AVS and CVV do not do much to detect fraud. Anyone that's bought a stolen credit card has the address and CVV code too. Square isn't keeping any money either -- that money is going back to the account it was stolen from (the owner of the stolen credit card). It left Square's bank account before Square was even notified of the chargeback; that's how the system works. The fact that they don't immediately deduct the funds from the merchant, as a merchant account would, is actually a nicety, as their own books are missing money until that chargeback is resolved.
>Anyone that's bought a stolen credit card has the address and CVV code too
Yeah, but for a shipped physical good, only being able to ship to the original cardholder's address doesn't do you much good. That $1800 package isn't going to you, unless you are physically close enough to steal it off their doorstep which is pretty risky.
So either it's the correct address, which points to the cardholder defrauding, or it's a different address, which should be caught by the processor. Or they shipped to a different address than the billing address, which would be totally the fault of the seller.
I bought a camera and tried to have it shipped to my father's house. It was understandably difficult with them actually looking up my home phone and calling me to verify the information before shipping. They called my Dad too to make sure he was ok with it.
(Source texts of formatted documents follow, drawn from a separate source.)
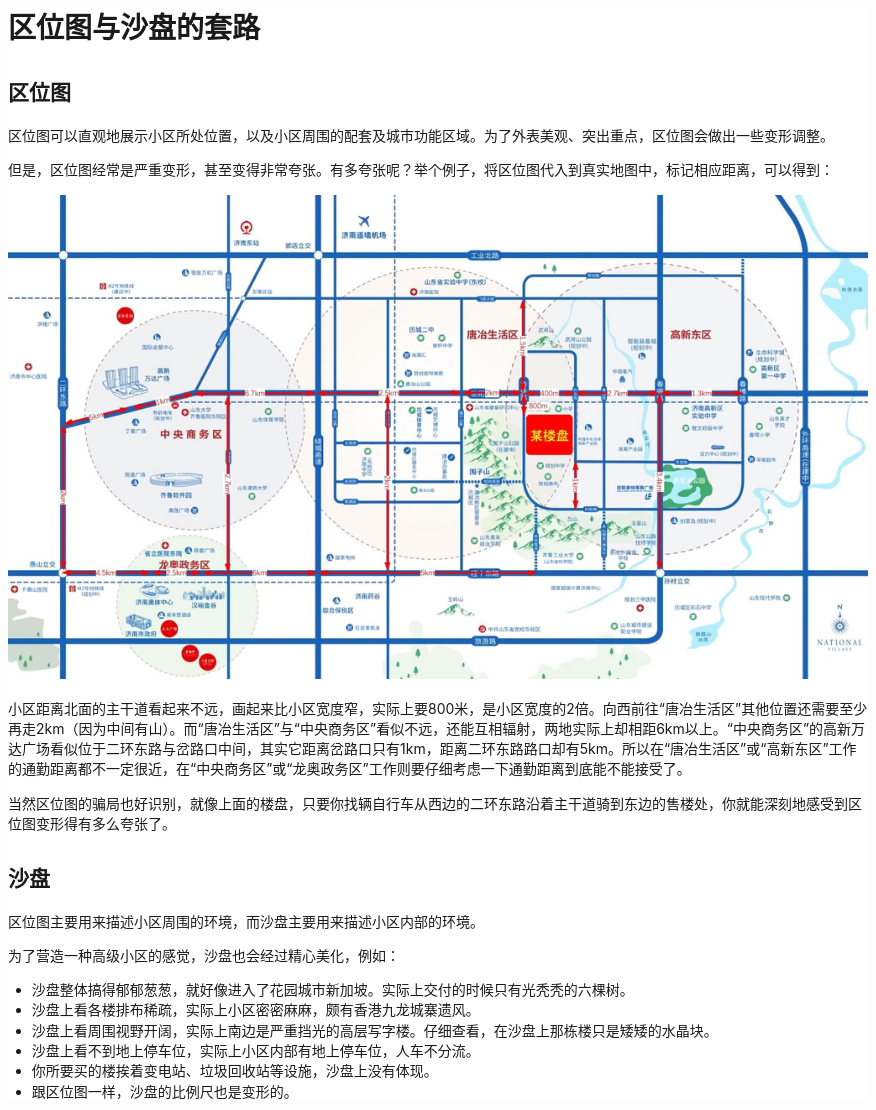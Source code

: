 # 区位图与沙盘的套路
## 区位图
区位图可以直观地展示小区所处位置，以及小区周围的配套及城市功能区域。为了外表美观、突出重点，区位图会做出一些变形调整。

但是，区位图经常是严重变形，甚至变得非常夸张。有多夸张呢？举个例子，将区位图代入到真实地图中，标记相应距离，可以得到：

![区位图](/img/2020-12-19-buy-house-4/map.jpg)

小区距离北面的主干道看起来不远，画起来比小区宽度窄，实际上要800米，是小区宽度的2倍。向西前往“唐冶生活区”其他位置还需要至少再走2km（因为中间有山）。而“唐冶生活区”与“中央商务区”看似不远，还能互相辐射，两地实际上却相距6km以上。“中央商务区”的高新万达广场看似位于二环东路与岔路口中间，其实它距离岔路口只有1km，距离二环东路路口却有5km。所以在“唐冶生活区”或“高新东区”工作的通勤距离都不一定很近，在“中央商务区”或“龙奥政务区”工作则要仔细考虑一下通勤距离到底能不能接受了。

当然区位图的骗局也好识别，就像上面的楼盘，只要你找辆自行车从西边的二环东路沿着主干道骑到东边的售楼处，你就能深刻地感受到区位图变形得有多么夸张了。

## 沙盘
区位图主要用来描述小区周围的环境，而沙盘主要用来描述小区内部的环境。

为了营造一种高级小区的感觉，沙盘也会经过精心美化，例如：

* 沙盘整体搞得郁郁葱葱，就好像进入了花园城市新加坡。实际上交付的时候只有光秃秃的六棵树。
* 沙盘上看各楼排布稀疏，实际上小区密密麻麻，颇有香港九龙城寨遗风。
* 沙盘上看周围视野开阔，实际上南边是严重挡光的高层写字楼。仔细查看，在沙盘上那栋楼只是矮矮的水晶块。
* 沙盘上看不到地上停车位，实际上小区内部有地上停车位，人车不分流。
* 你所要买的楼挨着变电站、垃圾回收站等设施，沙盘上没有体现。
* 跟区位图一样，沙盘的比例尺也是变形的。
These are/ should be normal precautions when shipping expensive equipment
Different shipping addresses from billing addresses are absolutely standard practice. I don't know why you'd think that a seller would disallow shipping to something other than the billing address.
Back in the days when I worked at Newegg, average order values were in the thousands from all of the custom gaming rig builds so fraud was taken very seriously. Newegg did not allow shipping to an address that was different than the one on file with your credit card company so the only way to do that was for the customer to call the credit card company and add the new shipping address. I'm sure they lost some customers who didn't want to deal with that but they also severely limited their exposure.
It's a high risk practice. For instance, PayPal won't protect you if you do it, unless the person has verified the shipping address also.
If I had a small business with large dollar amount purchases, it certainly doesn't seem worth the risk to allow it. One bad transaction and you are out a lot of money.
Was that easy to dispute? I wonder if you were placed on a red-flag list after that, like how UPS treats people who have packages that they show as delivered but that went missing.
My bank noticed before I did, but apparently never told Dell. I haven't had any issues since then. I just got a new credit card in the mail a few days later.
One thing I learned is that I should also contact the vendor next time. I am not sure who lost in my case, but after the information I heard today I think it is Dell.
Dell still thinks I am a good customer. I can't get them to stop sending promotional junk mail since the incident.
Maybe with that merchant. There's no reason for banks or other card issuers to keep a "red flag list" for payment disputes, as payment disputes don't cost them anything. They can even be a revenue generator, as not only do reversed funds come right back out of the seller's account, but also a chargeback fee that covers the cost of someone being on the phone with the card holder for a few minutes.
AVS does at least allow you to manually hold orders billed to a totally different zip than the shipping address. I haven't used Square's web store solution so I'm not sure if they provide this data.
Can't he use Strip for the online portion of these transactions? I don't know if their customer service is any better, but at least he doesn't have to use Paypal.
This is the value of PayPal's Seller Protection Program, which people probably undervalue since they've never dealt with a real merchant account. If you sell with PayPal, and ship a tangible to the address on the buyer's PayPal account, and have proof of shipment, you have 100% liability protection. Someone charges back the payment, and it's PayPal's problem, not yours; even if they lose, you don't lose your money.